| WORK TASK |
A single number is required: the count of lines in the records below that contain the word "hidden".

| INPUT |
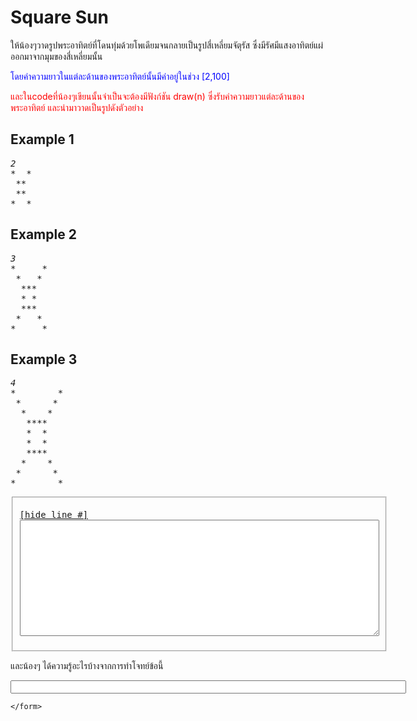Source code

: <div id="current" aria-labelledby="ui-id-9" role="tabpanel" class="ui-tabs-panel ui-corner-bottom ui-widget-content" aria-hidden="false">
    <form method="post" action="/elab/lab/submit/1023/11594/19051/" enctype="multipart/form-data" autocomplete="off">
      <div id="assignment-body">
        <input type="hidden" name="csrfmiddlewaretoken" value="kkZEZZa475U3qXJocbj1PYucQWiJFqOHJWnLqWonnImSyBuP2jE4TkjcSEjPnv4h">
        <h1>Square Sun</h1><p>ให้น้องๆวาดรูปพระอาทิตย์ที่โดนทุ่มด้วยโพเดียมจนกลายเป็นรูปสี่เหลี่ยมจัตุรัส ซึ่งมีรัศมีแสงอาทิตย์แผ่ออกมาจากมุมของสี่เหลี่ยมนั้น</p><p><span style="color:Blue;">โดยค่าความยาวในแต่ละด้านของพระอาทิตย์นั้นมีค่าอยู่ในช่วง [2,100]</span></p><p><span style="color:Red;">และในcodeที่น้องๆเขียนนั้นจำเป็นจะต้องมีฟังก์ชัน draw(n) ซึ่งรับค่าความยาวแต่ละด้านของพระอาทิตย์ และนำมาวาดเป็นรูปดังตัวอย่าง</span></p><h2>Example 1</h2><p></p><pre class="output"><em>2</em>
*  *
 **
 **
*  *
</pre><p></p><h2>Example 2</h2><p></p><pre class="output"><em>3</em>
*     *
 *   *
  ***
  * *
  ***
 *   *
*     *
</pre><p></p><h2>Example 3</h2><p></p><pre class="output"><em>4</em>
*        *
 *      *
  *    *
   ****
   *  *
   *  *
   ****
  *    *
 *      *
*        *
</pre><p></p><p></p><fieldset><pre><div class="code-menu"><a href="#" class="lineno-toggle">[hide line #]</a></div><code class="source"><textarea class="codeblank" cols="69" name="b1" rows="12" wrap="off" autocomplete="off"></textarea></code></pre></fieldset><p></p><p></p><p>และน้องๆ ได้ความรู้อะไรบ้างจากการทำโจทย์ข้อนี้</p><p><input class="textblank" name="b2" size="76" type="text" value=""></p> 
      </div>
      
      
    </form>
  </div>
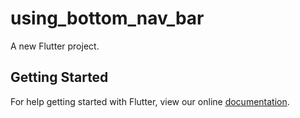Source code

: # using_bottom_nav_bar

A new Flutter project.

## Getting Started

For help getting started with Flutter, view our online
[documentation](http://flutter.io/).
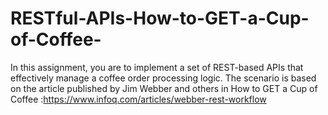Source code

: # RESTful-APIs-How-to-GET-a-Cup-of-Coffee-
In this assignment, you are to implement a set of REST-based APIs that effectively manage a coffee order processing logic. The scenario is based on the article published by Jim Webber and others in How to GET a Cup of Coffee :https://www.infoq.com/articles/webber-rest-workflow
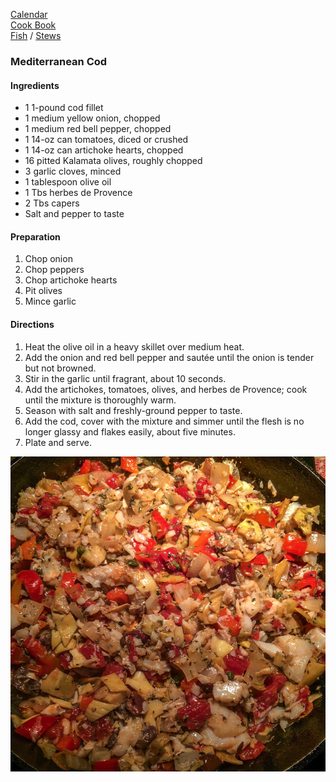 [Calendar](https://github.com/vmsmith/EDT/blob/master/calendar.md)    
[Cook Book](https://github.com/vmsmith/CookBook/blob/master/README.md)      
[Fish](https://github.com/vmsmith/CookBook/blob/master/fish_shellfish.md) / [Stews](https://github.com/vmsmith/CookBook/blob/master/stews.md)    

### Mediterranean Cod  

#### Ingredients

* 1 1-pound cod fillet
* 1 medium yellow onion, chopped
* 1 medium red bell pepper, chopped
* 1 14-oz can tomatoes, diced or crushed
* 1 14-oz can artichoke hearts, chopped
* 16 pitted Kalamata olives, roughly chopped
* 3 garlic cloves, minced
* 1 tablespoon olive oil
* 1 Tbs herbes de Provence
* 2 Tbs capers
* Salt and pepper to taste

#### Preparation

1. Chop onion
2. Chop peppers
3. Chop artichoke hearts
4. Pit olives
5. Mince garlic

#### Directions

1. Heat the olive oil in a heavy skillet over medium heat. 
2. Add the onion and red bell pepper and sautée until the onion is tender but not browned. 
3. Stir in the garlic until fragrant, about 10 seconds. 
4. Add the artichokes, tomatoes, olives, and herbes de Provence; cook until the mixture is thoroughly warm. 
5. Season with salt and freshly-ground pepper to taste. 
6. Add the cod, cover with the mixture and simmer until the flesh is no longer glassy and flakes easily, about five minutes. 
7. Plate and serve.  

![Mediterranean Cod](https://github.com/vmsmith/CookBook/blob/master/graphics/cod_mediterranean.png)
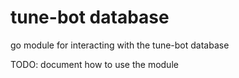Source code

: # tune-bot database
go module for interacting with the tune-bot database

TODO: document how to use the module

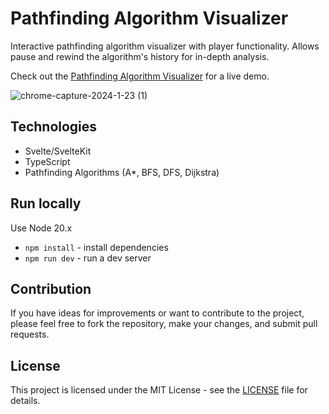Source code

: # Pathfinding Algorithm Visualizer

Interactive pathfinding algorithm visualizer with player functionality. Allows pause and rewind the algorithm's history for in-depth analysis.

Check out the [Pathfinding Algorithm Visualizer](https://pathfinding-visualizer.ivan-sem.com/) for a live demo.

![chrome-capture-2024-1-23 (1)](https://github.com/baterson/pathfinding-visualizer/assets/13178757/e48db58f-af3c-4770-b8dd-c7a5febb50a3)

## Technologies

- Svelte/SvelteKit
- TypeScript
- Pathfinding Algorithms (A\*, BFS, DFS, Dijkstra)

## Run locally

Use Node 20.x
- `npm install` - install dependencies
- `npm run dev` - run a dev server

## Contribution

If you have ideas for improvements or want to contribute to the project, please feel free to fork the repository, make your changes, and submit pull requests.

## License

This project is licensed under the MIT License - see the [LICENSE](LICENSE.txt) file for details.
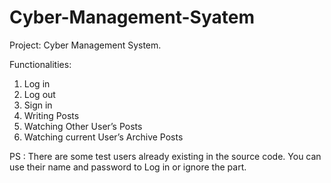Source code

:# Cyber-Management-Syatem
Project:
Cyber Management System.

Functionalities:
1. Log in
2. Log out
3. Sign in
4. Writing Posts
5. Watching Other User’s Posts
6. Watching current User’s Archive Posts

PS : There are some test users already existing in the source code.
     You can use their name and password to Log in or ignore the
     part. 
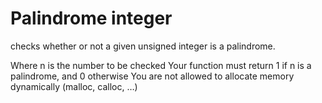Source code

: # Palindrome integer

checks whether or not a given unsigned integer is a palindrome.

Where n is the number to be checked
Your function must return 1 if n is a palindrome, and 0 otherwise
You are not allowed to allocate memory dynamically (malloc, calloc, …)
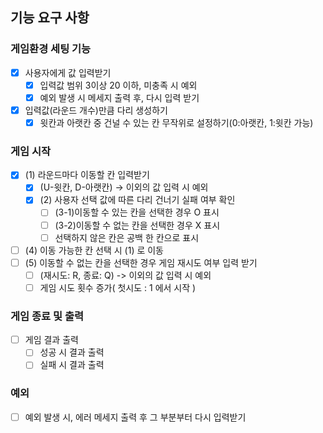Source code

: ## 기능 요구 사항

### 게임환경 세팅 기능
- [x] 사용자에게 값 입력받기
  - [x] 입력값 범위 3이상 20 이하, 미충족 시 예외
  - [x] 예외 발생 시 메세지 출력 후, 다시 입력 받기
- [x] 입력값(라운드 개수)만큼 다리 생성하기
  - [x] 윗칸과 아랫칸 중 건널 수 있는 칸 무작위로 설정하기(0:아랫칸, 1:윗칸 가능)
  
### 게임 시작
- [x] (1) 라운드마다 이동할 칸 입력받기
  - [x] (U-윗칸, D-아랫칸) -> 이외의 값 입력 시 예외
  - [x] (2) 사용자 선택 값에 따른 다리 건너기 실패 여부 확인
    - [ ] (3-1)이동할 수 있는 칸을 선택한 경우 O 표시
    - [ ] (3-2)이동할 수 없는 칸을 선택한 경우 X 표시
    - [ ] 선택하지 않은 칸은 공백 한 칸으로 표시
- [ ] (4) 이동 가능한 칸 선택 시 (1) 로 이동
- [ ] (5) 이동할 수 없는 칸을 선택한 경우 게임 재시도 여부 입력 받기
  - [ ] (재시도: R, 종료: Q) ->  이외의 값 입력 시 예외
  - [ ] 게임 시도 횟수 증가( 첫시도 : 1 에서 시작 )
  
### 게임 종료 및 출력
- [ ] 게임 결과 출력
  - [ ] 성공 시 결과 출력
  - [ ] 실패 시 결과 출력

### 예외
-[ ] 예외 발생 시, 에러 메세지 출력 후 그 부분부터 다시 입력받기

| SOLUTION FOR THIS PROBLEM |
2